Required work ▸
Report every line in the records below that holds the word "README".

BEGIN Task inputs

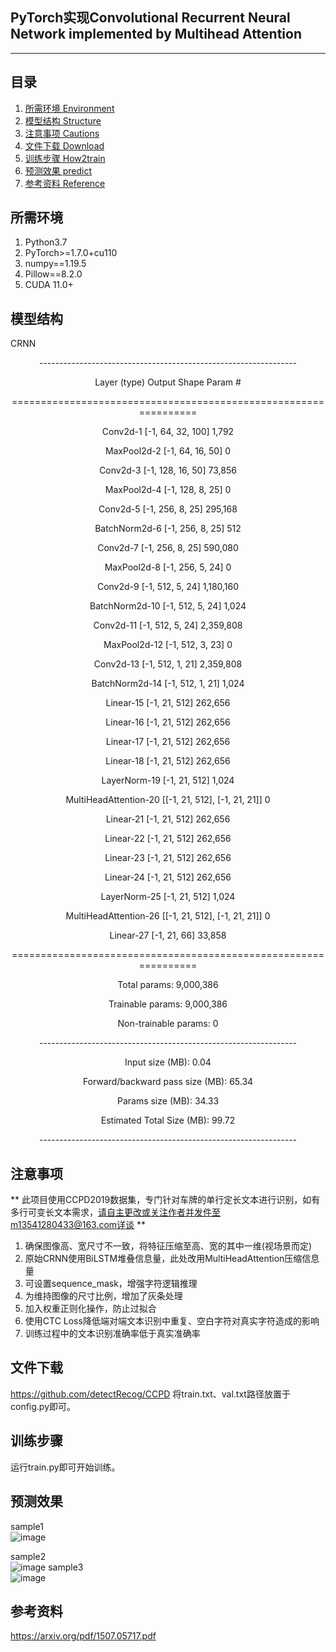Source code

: ﻿## PyTorch实现Convolutional Recurrent Neural Network implemented by Multihead Attention
---

## 目录
1. [所需环境 Environment](#所需环境)
2. [模型结构 Structure](#模型结构)
3. [注意事项 Cautions](#注意事项)
4. [文件下载 Download](#文件下载)
5. [训练步骤 How2train](#训练步骤)
6. [预测效果 predict](#位置编码)
7. [参考资料 Reference](#参考资料)

## 所需环境
1. Python3.7
2. PyTorch>=1.7.0+cu110
3. numpy==1.19.5
4. Pillow==8.2.0
5. CUDA 11.0+  

## 模型结构
CRNN  
<p align="center">
----------------------------------------------------------------  
<p align="center">
        Layer (type)               Output Shape         Param #  
<p align="center">
================================================================  
<p align="center">
            Conv2d-1          [-1, 64, 32, 100]           1,792  
<p align="center">
         MaxPool2d-2           [-1, 64, 16, 50]               0  
<p align="center">
            Conv2d-3          [-1, 128, 16, 50]          73,856  
<p align="center">
         MaxPool2d-4           [-1, 128, 8, 25]               0  
<p align="center">
            Conv2d-5           [-1, 256, 8, 25]         295,168  
<p align="center">
       BatchNorm2d-6           [-1, 256, 8, 25]             512  
<p align="center">
            Conv2d-7           [-1, 256, 8, 25]         590,080  
<p align="center">
         MaxPool2d-8           [-1, 256, 5, 24]               0  
<p align="center">
            Conv2d-9           [-1, 512, 5, 24]       1,180,160  
<p align="center">
      BatchNorm2d-10           [-1, 512, 5, 24]           1,024  
<p align="center">
           Conv2d-11           [-1, 512, 5, 24]       2,359,808  
<p align="center">
        MaxPool2d-12           [-1, 512, 3, 23]               0  
<p align="center">
           Conv2d-13           [-1, 512, 1, 21]       2,359,808  
<p align="center">
      BatchNorm2d-14           [-1, 512, 1, 21]           1,024  
<p align="center">
           Linear-15              [-1, 21, 512]         262,656  
<p align="center">
           Linear-16              [-1, 21, 512]         262,656  
<p align="center">
           Linear-17              [-1, 21, 512]         262,656 
<p align="center"> 
           Linear-18              [-1, 21, 512]         262,656  
<p align="center">
        LayerNorm-19              [-1, 21, 512]           1,024  
<p align="center">
MultiHeadAttention-20  [[-1, 21, 512], [-1, 21, 21]]          0  
<p align="center">
           Linear-21              [-1, 21, 512]         262,656  
<p align="center">
           Linear-22              [-1, 21, 512]         262,656  
<p align="center">
           Linear-23              [-1, 21, 512]         262,656  
<p align="center">
           Linear-24              [-1, 21, 512]         262,656  
<p align="center">
        LayerNorm-25              [-1, 21, 512]           1,024  
<p align="center">
MultiHeadAttention-26  [[-1, 21, 512], [-1, 21, 21]]          0  
<p align="center">
           Linear-27               [-1, 21, 66]          33,858  
<p align="center">
================================================================  
<p align="center">
Total params: 9,000,386  
<p align="center">
Trainable params: 9,000,386  
<p align="center">
Non-trainable params: 0  
<p align="center">
----------------------------------------------------------------  
<p align="center">
Input size (MB): 0.04  
<p align="center">
Forward/backward pass size (MB): 65.34 
<p align="center"> 
Params size (MB): 34.33  
<p align="center">
Estimated Total Size (MB): 99.72 
<p align="center"> 
----------------------------------------------------------------  

## 注意事项  
** 此项目使用CCPD2019数据集，专门针对车牌的单行定长文本进行识别，如有多行可变长文本需求，请自主更改或关注作者并发件至m13541280433@163.com详谈 **  
1. 确保图像高、宽尺寸不一致，将特征压缩至高、宽的其中一维(视场景而定)
2. 原始CRNN使用BiLSTM堆叠信息量，此处改用MultiHeadAttention压缩信息量
3. 可设置sequence_mask，增强字符逻辑推理
4. 为维持图像的尺寸比例，增加了灰条处理
5. 加入权重正则化操作，防止过拟合
6. 使用CTC Loss降低端对端文本识别中重复、空白字符对真实字符造成的影响
7. 训练过程中的文本识别准确率低于真实准确率

## 文件下载    
https://github.com/detectRecog/CCPD
将train.txt、val.txt路径放置于config.py即可。

## 训练步骤
运行train.py即可开始训练。  

## 预测效果
sample1  
![image]()  

sample2  
![image]() 
sample3  
![image]()  

## 参考资料  
https://arxiv.org/pdf/1507.05717.pdf  

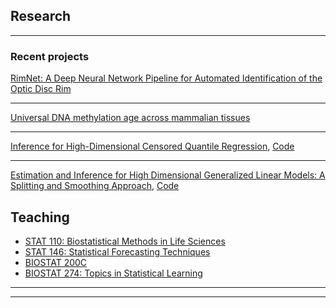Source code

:## Research

---

### Recent projects

[RimNet: A Deep Neural Network Pipeline for Automated Identification of the Optic Disc Rim](https://www.ophthalmologyscience.org/article/S2666-9145(22)00133-6/fulltext)
<!-- <img src="images/dummy_thumbnail.jpg?raw=true"/> -->

---

[Universal DNA methylation age across mammalian tissues](https://www.biorxiv.org/content/10.1101/2021.01.18.426733v1.full)
<!-- <img src="images/dummy_thumbnail.jpg?raw=true"/> -->

---

[Inference for High-Dimensional Censored Quantile Regression](https://www.tandfonline.com/doi/abs/10.1080/01621459.2021.1957900?journalCode=uasa20),
[Code](https://github.com/feizhe/HDCQR_Paper)
<!-- <img src="images/dummy_thumbnail.jpg?raw=true"/> -->

---

[Estimation and Inference for High Dimensional Generalized Linear Models: A Splitting and Smoothing Approach](https://www.jmlr.org/papers/v22/19-132.html),
[Code](https://github.com/feizhe/SSHDI)

## Teaching

- [STAT 110: Biostatistical Methods in Life Sciences](https://elearn.ucr.edu/)
- [STAT 146: Statistical Forecasting Techniques](https://elearn.ucr.edu/)
- [BIOSTAT 200C](https://ccle.ucla.edu/)
- [BIOSTAT 274: Topics in Statistical Learning](https://ccle.ucla.edu/)

---




---
<!-- <p style="font-size:11px">Page template forked from <a href="https://github.com/evanca/quick-portfolio">evanca</a></p> -->
<!-- Remove above link if you don't want to attibute -->
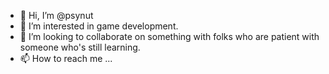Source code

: - 👋 Hi, I’m @psynut
- 👀 I’m interested in game development.
- 💞️ I’m looking to collaborate on something with folks who are patient with someone who's still learning.
- 📫 How to reach me ...

<!---
psynut/psynut is a ✨ special ✨ repository because its `README.md` (this file) appears on your GitHub profile.
You can click the Preview link to take a look at your changes.
--->
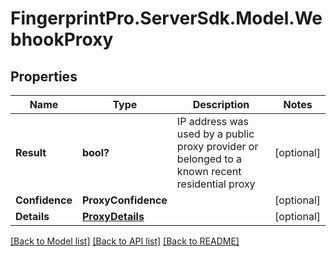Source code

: # FingerprintPro.ServerSdk.Model.WebhookProxy
## Properties

Name | Type | Description | Notes
------------ | ------------- | ------------- | -------------
**Result** | **bool?** | IP address was used by a public proxy provider or belonged to a known recent residential proxy  | [optional] 
**Confidence** | **ProxyConfidence** |  | [optional] 
**Details** | [**ProxyDetails**](ProxyDetails.md) |  | [optional] 

[[Back to Model list]](../README.md#documentation-for-models) [[Back to API list]](../README.md#documentation-for-api-endpoints) [[Back to README]](../README.md)

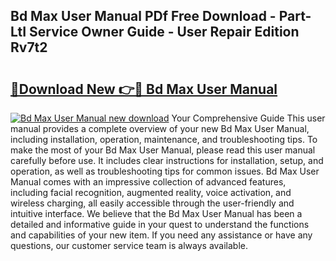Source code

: ## Bd Max User Manual PDf Free Download - Part-LtI Service Owner Guide - User Repair Edition Rv7t2

# <h2><a href="http://bc19292.oget.top/?id=Bd+Max+User+Manual">🔗Download New 👉🔴 Bd Max User Manual</a></h2>

[![Bd Max User Manual new download](https://i.imgur.com/5g1atiW.png)](http://bc19292.oget.top/?id=Bd+Max+User+Manual)
Your Comprehensive Guide This user manual provides a complete overview of your new Bd Max User Manual, including installation, operation, maintenance, and troubleshooting tips. To make the most of your Bd Max User Manual, please read this user manual carefully before use. It includes clear instructions for installation, setup, and operation, as well as troubleshooting tips for common issues. Bd Max User Manual comes with an impressive collection of advanced features, including facial recognition, augmented reality, voice activation, and wireless charging, all easily accessible through the user-friendly and intuitive interface. We believe that the Bd Max User Manual has been a detailed and informative guide in your quest to understand the functions and capabilities of your new item. If you need any assistance or have any questions, our customer service team is always available.
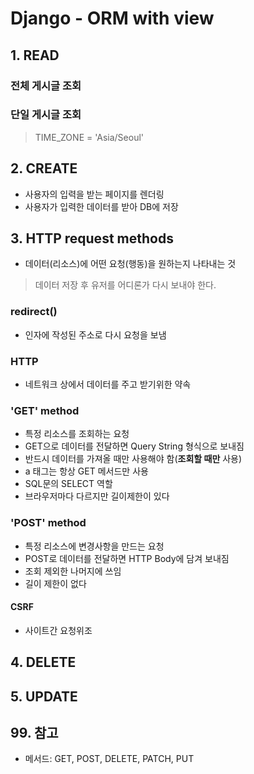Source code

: # Django - ORM with view

## 1. READ
### 전체 게시글 조회

### 단일 게시글 조회

> TIME_ZONE = 'Asia/Seoul'
## 2. CREATE
- 사용자의 입력을 받는 페이지를 렌더링
- 사용자가 입력한 데이터를 받아 DB에 저장

## 3. HTTP request methods
- 데이터(리소스)에 어떤 요청(행동)을 원하는지 나타내는 것

> 데이터 저장 후 유저를 어디론가 다시 보내야 한다.
### redirect()
- 인자에 작성된 주소로 다시 요청을 보냄

### HTTP
- 네트워크 상에서 데이터를 주고 받기위한 약속

### 'GET' method
- 특정 리소스를 조회하는 요청
- GET으로 데이터를 전달하면 Query String 형식으로 보내짐
- 반드시 데이터를 가져올 때만 사용해야 함(**조회할 때만** 사용)
- a 태그는 항상 GET 메서드만 사용
- SQL문의 SELECT 역할
- 브라우저마다 다르지만 길이제한이 있다
### 'POST' method 
- 특정 리소스에 변경사항을 만드는 요청
- POST로 데이터를 전달하면 HTTP Body에 담겨 보내짐
- 조회 제외한 나머지에 쓰임
- 길이 제한이 없다
#### CSRF
- 사이트간 요청위조

## 4. DELETE
## 5. UPDATE
## 99. 참고
- 메서드: GET, POST, DELETE, PATCH, PUT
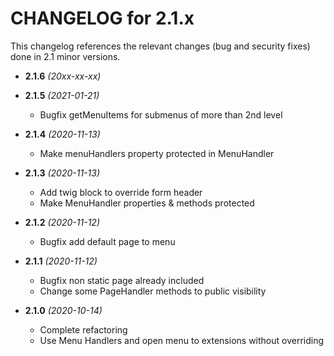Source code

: CHANGELOG for 2.1.x
===================

This changelog references the relevant changes (bug and security fixes) done
in 2.1 minor versions.

* **2.1.6** _(20xx-xx-xx)_


* **2.1.5** _(2021-01-21)_
    * Bugfix getMenuItems for submenus of more than 2nd level

* **2.1.4** _(2020-11-13)_
    * Make menuHandlers property protected in MenuHandler

* **2.1.3** _(2020-11-13)_
    * Add twig block to override form header
    * Make MenuHandler properties & methods protected

* **2.1.2** _(2020-11-12)_
    * Bugfix add default page to menu 

* **2.1.1** _(2020-11-12)_
    * Bugfix non static page already included 
    * Change some PageHandler methods to public visibility 

* **2.1.0** _(2020-10-14)_
    * Complete refactoring
    * Use Menu Handlers and open menu to extensions without overriding 
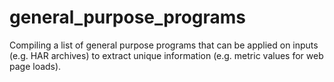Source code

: # general_purpose_programs
Compiling a list of general purpose programs that can be applied on inputs (e.g. HAR archives) to extract unique information (e.g. metric values for web page loads).
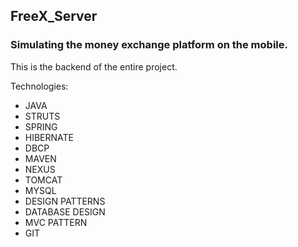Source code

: ## FreeX_Server ##

 ### Simulating the money exchange platform on the mobile. 
 
 This is the backend of the entire project.

  Technologies:  
- JAVA
- STRUTS
- SPRING
- HIBERNATE
- DBCP
- MAVEN
- NEXUS
- TOMCAT
- MYSQL
- DESIGN PATTERNS
- DATABASE DESIGN
- MVC PATTERN 
- GIT
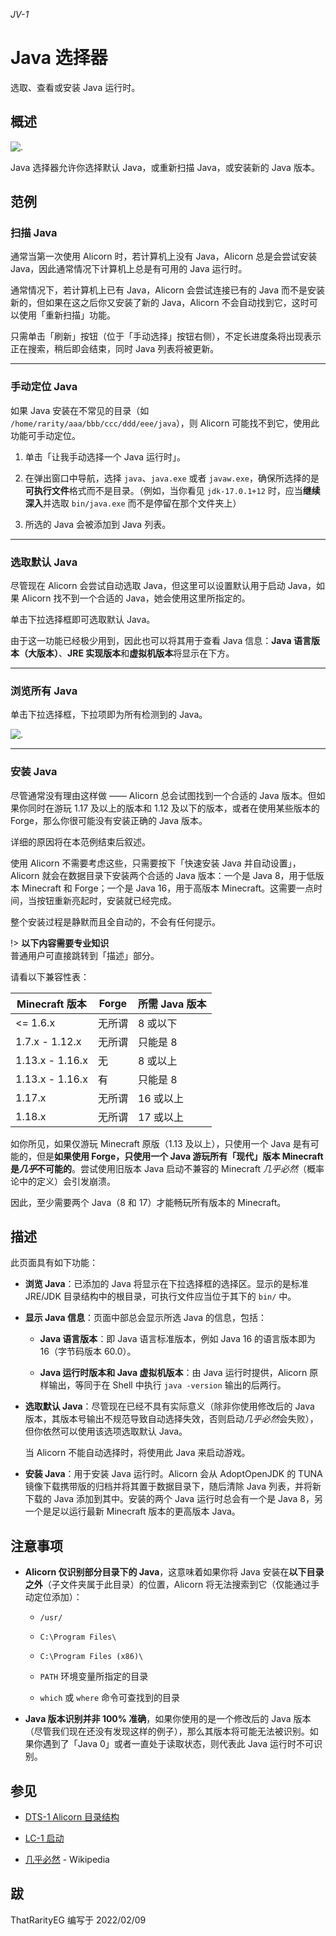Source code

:*JV-1*

# Java 选择器

选取、查看或安装 Java 运行时。

## 概述

![.](https://img.gejiba.com/images/93855bbd915a1a3f55006e4fc25f849d.png)

Java 选择器允许你选择默认 Java，或重新扫描 Java，或安装新的 Java 版本。

## 范例

### 扫描 Java

通常当第一次使用 Alicorn 时，若计算机上没有 Java，Alicorn 总是会尝试安装 Java，因此通常情况下计算机上总是有可用的 Java 运行时。

通常情况下，若计算机上已有 Java，Alicorn 会尝试连接已有的 Java 而不是安装新的，但如果在这之后你又安装了新的 Java，Alicorn 不会自动找到它，这时可以使用「重新扫描」功能。

只需单击「刷新」按钮（位于「手动选择」按钮右侧），不定长进度条将出现表示正在搜索，稍后即会结束，同时 Java 列表将被更新。

---

### 手动定位 Java

如果 Java 安装在不常见的目录（如 `/home/rarity/aaa/bbb/ccc/ddd/eee/java`），则 Alicorn 可能找不到它，使用此功能可手动定位。

1. 单击「让我手动选择一个 Java 运行时」。

2. 在弹出窗口中导航，选择 `java`、`java.exe` 或者 `javaw.exe`，确保所选择的是**可执行文件**格式而不是目录。（例如，当你看见 `jdk-17.0.1+12` 时，应当**继续深入**并选取 `bin/java.exe` 而不是停留在那个文件夹上）

3. 所选的 Java 会被添加到 Java 列表。

---

### 选取默认 Java

尽管现在 Alicorn 会尝试自动选取 Java，但这里可以设置默认用于启动 Java，如果 Alicorn 找不到一个合适的 Java，她会使用这里所指定的。

单击下拉选择框即可选取默认 Java。

由于这一功能已经极少用到，因此也可以将其用于查看 Java 信息：**Java 语言版本（大版本）**、**JRE 实现版本**和**虚拟机版本**将显示在下方。

---

### 浏览所有 Java

单击下拉选择框，下拉项即为所有检测到的 Java。

![.](https://img.gejiba.com/images/e6698325992980616cbf0201b7aea62d.png)

---

### 安装 Java

尽管通常没有理由这样做 —— Alicorn 总会试图找到一个合适的 Java 版本。但如果你同时在游玩 1.17 及以上的版本和 1.12 及以下的版本，或者在使用某些版本的 Forge，那么你很可能没有安装正确的 Java 版本。

详细的原因将在本范例结束后叙述。

使用 Alicorn 不需要考虑这些，只需要按下「快速安装 Java 并自动设置」，Alicorn 就会在数据目录下安装两个合适的 Java 版本：一个是 Java 8，用于低版本 Minecraft 和 Forge；一个是 Java 16，用于高版本 Minecraft。这需要一点时间，当按钮重新亮起时，安装就已经完成。

整个安装过程是静默而且全自动的，不会有任何提示。

!> **以下内容需要专业知识**  
普通用户可直接跳转到「描述」部分。

请看以下兼容性表：

| Minecraft 版本    | Forge | 所需 Java 版本 |
| --------------- | ----- | ---------- |
| <= 1.6.x        | 无所谓   | 8 或以下      |
| 1.7.x - 1.12.x  | 无所谓   | 只能是 8      |
| 1.13.x - 1.16.x | 无     | 8 或以上      |
| 1.13.x - 1.16.x | 有     | 只能是 8      |
| 1.17.x          | 无所谓   | 16 或以上     |
| 1.18.x          | 无所谓   | 17 或以上     |

如你所见，如果仅游玩 Minecraft 原版（1.13 及以上），只使用一个 Java 是有可能的，但是**如果使用 Forge，只使用一个 Java 游玩所有「现代」版本 Minecraft 是*几乎*不可能的**。尝试使用旧版本 Java 启动不兼容的 Minecraft *几乎必然*（概率论中的定义）会引发崩溃。

因此，至少需要两个 Java（8 和 17）才能畅玩所有版本的 Minecraft。

## 描述

此页面具有如下功能：

- **浏览 Java**：已添加的 Java 将显示在下拉选择框的选择区。显示的是标准 JRE/JDK 目录结构中的根目录，可执行文件应当位于其下的 `bin/` 中。

- **显示 Java 信息**：页面中部总会显示所选 Java 的信息，包括：
  
  - **Java 语言版本**：即 Java 语言标准版本，例如 Java 16 的语言版本即为 16（字节码版本 60.0）。
  
  - **Java 运行时版本和 Java 虚拟机版本**：由 Java 运行时提供，Alicorn 原样输出，等同于在 Shell 中执行 `java -version` 输出的后两行。

- **选取默认 Java**：尽管现在已经不具有实际意义（除非你使用修改后的 Java 版本，其版本号输出不规范导致自动选择失效，否则启动*几乎必然*会失败），但你依然可以使用该选项选取默认 Java。
  
  当 Alicorn 不能自动选择时，将使用此 Java 来启动游戏。

- **安装 Java**：用于安装 Java 运行时。Alicorn 会从 AdoptOpenJDK 的 TUNA 镜像下载携带版的归档并将其置于数据目录下，随后清除 Java 列表，并将新下载的 Java 添加到其中。安装的两个 Java 运行时总会有一个是 Java 8，另一个是足以运行最新 Minecraft 版本的更高版本 Java。

## 注意事项

- **Alicorn 仅识别部分目录下的 Java**，这意味着如果你将 Java 安装在**以下目录之外**（子文件夹属于此目录）的位置，Alicorn 将无法搜索到它（仅能通过手动定位添加）：
  
  - `/usr/`
  
  - `C:\Program Files\`
  
  - `C:\Program Files (x86)\`
  
  - `PATH` 环境变量所指定的目录
  
  - `which` 或 `where` 命令可查找到的目录

- **Java 版本识别并非 100% 准确**，如果你使用的是一个修改后的 Java 版本（尽管我们现在还没有发现这样的例子），那么其版本将可能无法被识别。如果你遇到了「Java 0」或者一直处于读取状态，则代表此 Java 运行时不可识别。

## 参见

- [DTS-1 Alicorn 目录结构](/DTS-1.md)

- [LC-1 启动](/LC-1.md)

- [几乎必然](https://zh.wikipedia.org/wiki/%E5%87%A0%E4%B9%8E%E5%BF%85%E7%84%B6) - Wikipedia

## 跋

ThatRarityEG 编写于 2022/02/09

END Task inputs

Written response ▸
psynut/psynut is a ✨ special ✨ repository because its `README.md` (this file) appears on your GitHub profile.
[[Back to Model list]](../README.md#documentation-for-models) [[Back to API list]](../README.md#documentation-for-api-endpoints) [[Back to README]](../README.md)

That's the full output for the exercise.